Last year when I was in Israel, I fell in love with Israeli cats. My wife is a cat fancier, and wasn’t traveling with me, so I thought I would take pictures of every stray cat that crossed my path. I took a lot of pictures. There are a lot of stray cats in Israel and the West Bank. They were in every city we visited, particularly in the alleyways of shuks and old makets; on the beach in Jaffa, crossing busy thoroughfares in Tel Aviv, hanging out near butcher shops in Akko and Bethlehem. When we visited the Temple Mount, there were a group of cats, sublimely and insouciantly indifferent to the hubbub and tension around them, sunning themselves in front of the Dome of the Rock. In Hebron, the IDF didn’t seem to care that cats were passing from the Palestinian to Israeli-controlled parts of the city. They were always underfoot, and generally tolerated.
Cats largely domesticated themselves in the Middle East some 6,000 years ago, probably in Egypt—unlike dogs, or horses, or chicken, cats chose to hang out near humans, humans found them useful, primarily to keep down the rodent population near granaries, and a marriage of convenience was created. If Jews were familiar with cats in Egypt, they don’t seem to have made much of an impression—there are no cats in the Tanakh, or in the New Testament, for that matter. But wherever people are, cats soon follow.
For the most part, cats and humans don’t interfere with each other’s business. But too many feral cats cause problems, both for themselves, and for other species they might prey on. (Cats have unfortunately been engines of extinction of many native species in Australia and elsewhere.)
The reason I mention all of this because Israeli cats have been in the news recently. There was a perfectly reasonable proposal to spay and neuter feral cats to keep down the Israeli cat population. But evidently, there were halachic objections to this proposal, I gather because it violates the injunction to “be fruitful and multiply.” (I didn’t think that the birds and the bees and the cats needed God’s approval before putting this into practice.) Anyway, Uri Ariel, the very right-wing Israeli Agriculture Minister suggested, to peals of ridicule, that Israel deport its feral cat population. Where? To Jordan or Syria? Fill a boat with tens of thousands of meowing cats and see what country was willing to admit the feline refugees, a cat Nakba?

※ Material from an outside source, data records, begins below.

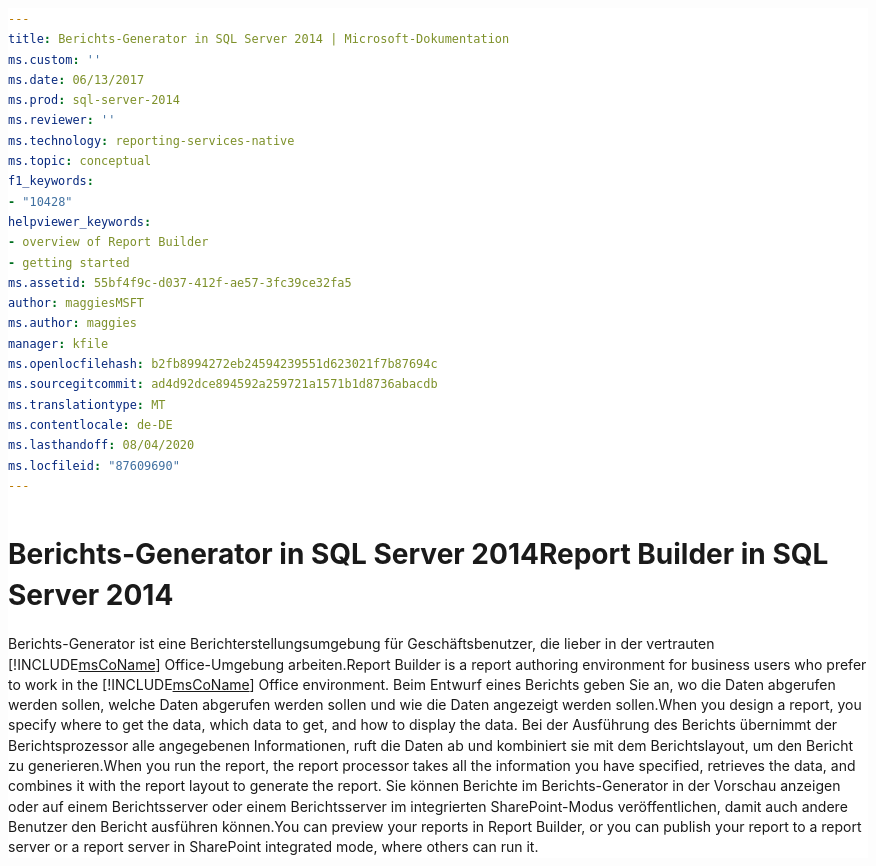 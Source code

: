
 ```yaml
---
title: Berichts-Generator in SQL Server 2014 | Microsoft-Dokumentation
ms.custom: ''
ms.date: 06/13/2017
ms.prod: sql-server-2014
ms.reviewer: ''
ms.technology: reporting-services-native
ms.topic: conceptual
f1_keywords:
- "10428"
helpviewer_keywords:
- overview of Report Builder
- getting started
ms.assetid: 55bf4f9c-d037-412f-ae57-3fc39ce32fa5
author: maggiesMSFT
ms.author: maggies
manager: kfile
ms.openlocfilehash: b2fb8994272eb24594239551d623021f7b87694c
ms.sourcegitcommit: ad4d92dce894592a259721a1571b1d8736abacdb
ms.translationtype: MT
ms.contentlocale: de-DE
ms.lasthandoff: 08/04/2020
ms.locfileid: "87609690"
---
```

# <a name="report-builder-in-sql-server-2014"></a><span data-ttu-id="35764-102">Berichts-Generator in SQL Server 2014</span><span class="sxs-lookup"><span data-stu-id="35764-102">Report Builder in SQL Server 2014</span></span>
  <span data-ttu-id="35764-103">Berichts-Generator ist eine Berichterstellungsumgebung für Geschäftsbenutzer, die lieber in der vertrauten [!INCLUDE[msCoName](../../../includes/msconame-md.md)] Office-Umgebung arbeiten.</span><span class="sxs-lookup"><span data-stu-id="35764-103">Report Builder is a report authoring environment for business users who prefer to work in the [!INCLUDE[msCoName](../../../includes/msconame-md.md)] Office environment.</span></span> <span data-ttu-id="35764-104">Beim Entwurf eines Berichts geben Sie an, wo die Daten abgerufen werden sollen, welche Daten abgerufen werden sollen und wie die Daten angezeigt werden sollen.</span><span class="sxs-lookup"><span data-stu-id="35764-104">When you design a report, you specify where to get the data, which data to get, and how to display the data.</span></span> <span data-ttu-id="35764-105">Bei der Ausführung des Berichts übernimmt der Berichtsprozessor alle angegebenen Informationen, ruft die Daten ab und kombiniert sie mit dem Berichtslayout, um den Bericht zu generieren.</span><span class="sxs-lookup"><span data-stu-id="35764-105">When you run the report, the report processor takes all the information you have specified, retrieves the data, and combines it with the report layout to generate the report.</span></span> <span data-ttu-id="35764-106">Sie können Berichte im Berichts-Generator in der Vorschau anzeigen oder auf einem Berichtsserver oder einem Berichtsserver im integrierten SharePoint-Modus veröffentlichen, damit auch andere Benutzer den Bericht ausführen können.</span><span class="sxs-lookup"><span data-stu-id="35764-106">You can preview your reports in Report Builder, or you can publish your report to a report server or a report server in SharePoint integrated mode, where others can run it.</span></span>  
   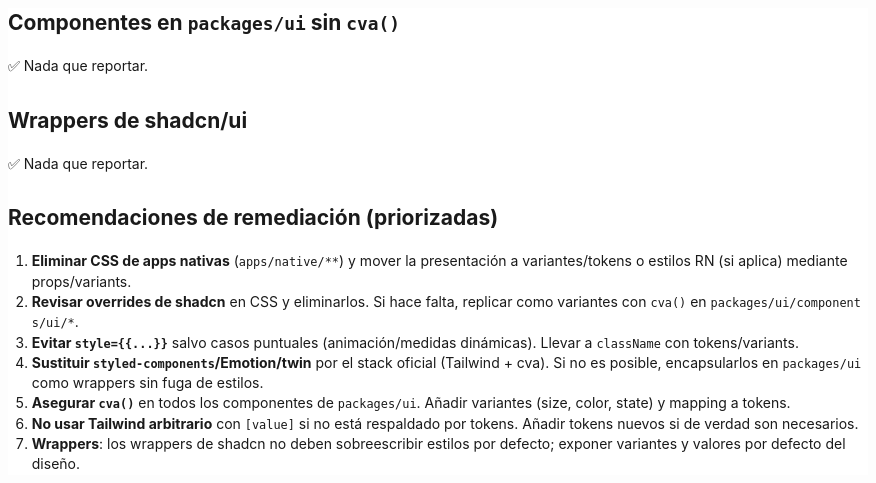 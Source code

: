 
## Componentes en `packages/ui` sin `cva()`

✅ Nada que reportar.


## Wrappers de shadcn/ui

✅ Nada que reportar.


## Recomendaciones de remediación (priorizadas)


1) **Eliminar CSS de apps nativas** (`apps/native/**`) y mover la presentación a variantes/tokens o estilos RN (si aplica) mediante props/variants.
2) **Revisar overrides de shadcn** en CSS y eliminarlos. Si hace falta, replicar como variantes con `cva()` en `packages/ui/components/ui/*`.
3) **Evitar `style={{...}}`** salvo casos puntuales (animación/medidas dinámicas). Llevar a `className` con tokens/variants.
4) **Sustituir `styled-components`/Emotion/twin** por el stack oficial (Tailwind + cva). Si no es posible, encapsularlos en `packages/ui` como wrappers sin fuga de estilos.
5) **Asegurar `cva()`** en todos los componentes de `packages/ui`. Añadir variantes (size, color, state) y mapping a tokens.
6) **No usar Tailwind arbitrario** con `[value]` si no está respaldado por tokens. Añadir tokens nuevos si de verdad son necesarios.
7) **Wrappers**: los wrappers de shadcn no deben sobreescribir estilos por defecto; exponer variantes y valores por defecto del diseño.
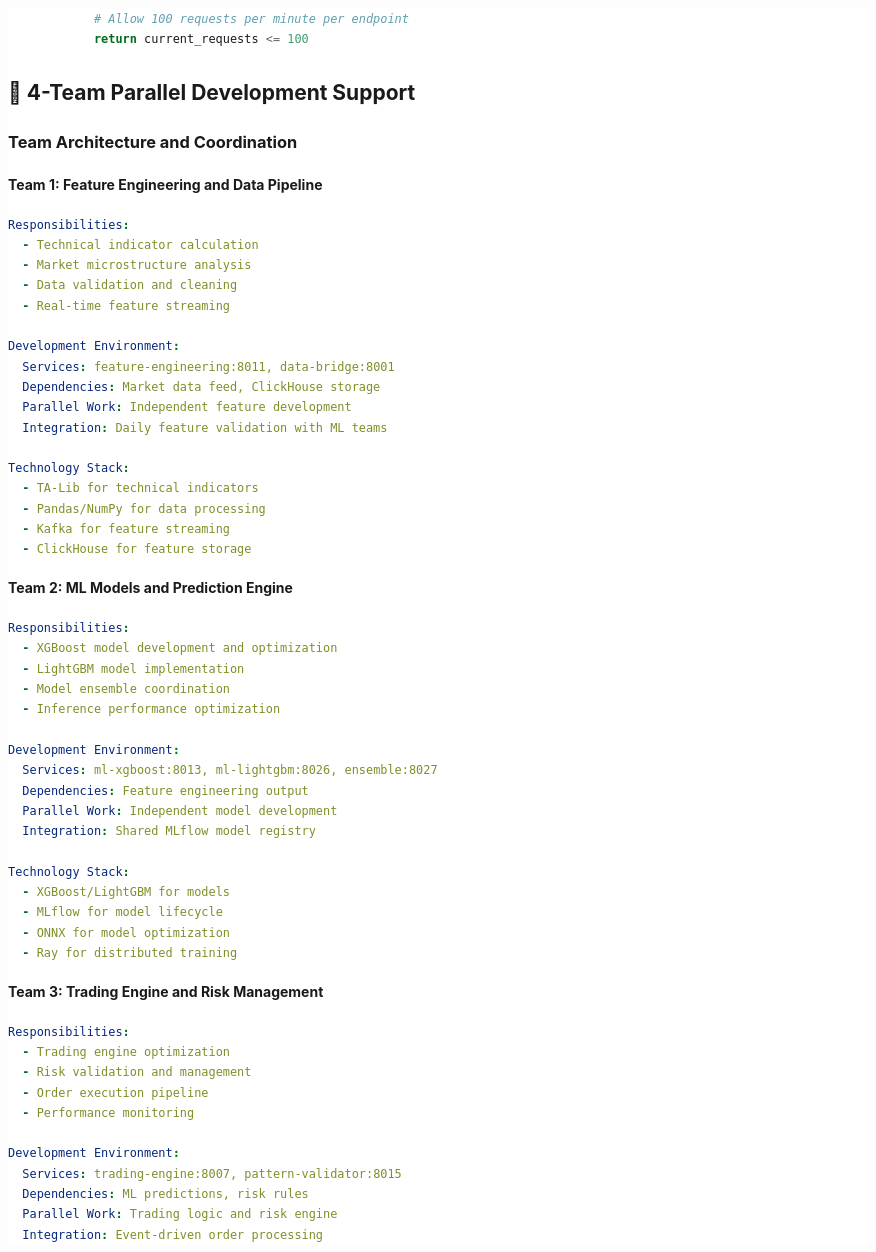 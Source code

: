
 ```python
            # Allow 100 requests per minute per endpoint
            return current_requests <= 100
```

## 🤝 4-Team Parallel Development Support

### Team Architecture and Coordination

#### Team 1: Feature Engineering and Data Pipeline
```yaml
Responsibilities:
  - Technical indicator calculation
  - Market microstructure analysis
  - Data validation and cleaning
  - Real-time feature streaming

Development Environment:
  Services: feature-engineering:8011, data-bridge:8001
  Dependencies: Market data feed, ClickHouse storage
  Parallel Work: Independent feature development
  Integration: Daily feature validation with ML teams

Technology Stack:
  - TA-Lib for technical indicators
  - Pandas/NumPy for data processing
  - Kafka for feature streaming
  - ClickHouse for feature storage
```

#### Team 2: ML Models and Prediction Engine
```yaml
Responsibilities:
  - XGBoost model development and optimization
  - LightGBM model implementation
  - Model ensemble coordination
  - Inference performance optimization

Development Environment:
  Services: ml-xgboost:8013, ml-lightgbm:8026, ensemble:8027
  Dependencies: Feature engineering output
  Parallel Work: Independent model development
  Integration: Shared MLflow model registry

Technology Stack:
  - XGBoost/LightGBM for models
  - MLflow for model lifecycle
  - ONNX for model optimization
  - Ray for distributed training
```

#### Team 3: Trading Engine and Risk Management
```yaml
Responsibilities:
  - Trading engine optimization
  - Risk validation and management
  - Order execution pipeline
  - Performance monitoring

Development Environment:
  Services: trading-engine:8007, pattern-validator:8015
  Dependencies: ML predictions, risk rules
  Parallel Work: Trading logic and risk engine
  Integration: Event-driven order processing
``` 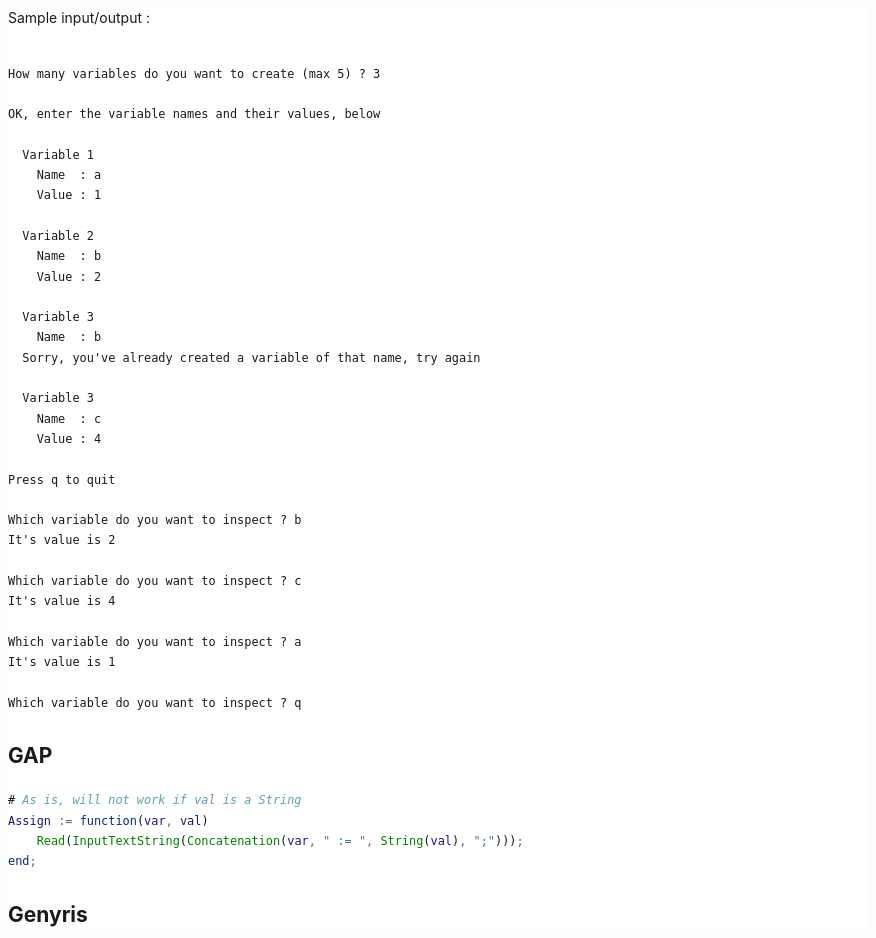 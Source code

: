 
Sample input/output :
```txt

How many variables do you want to create (max 5) ? 3

OK, enter the variable names and their values, below

  Variable 1
    Name  : a
    Value : 1

  Variable 2
    Name  : b
    Value : 2

  Variable 3
    Name  : b
  Sorry, you've already created a variable of that name, try again

  Variable 3
    Name  : c
    Value : 4

Press q to quit

Which variable do you want to inspect ? b
It's value is 2

Which variable do you want to inspect ? c
It's value is 4

Which variable do you want to inspect ? a
It's value is 1

Which variable do you want to inspect ? q

```



## GAP


```gap
# As is, will not work if val is a String
Assign := function(var, val)
	Read(InputTextString(Concatenation(var, " := ", String(val), ";")));
end;
```



## Genyris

Anyway, this is a parable of contemporary Israeli society. Sensible solutions to social problems flounder in the face of implacable and unreasonable religious opposition. And the first thought of many Israelis and many of the ministers in the current government is to deport it, and make it someone else’s problem. But Israel, and no one else, will have to deal with its cats/ Israelis and Palestinians need to learn to be as kind to each other as they are to their cats. And Israel’s inability to deal with its cats is symptomatic of its inability to deal with far bigger problems.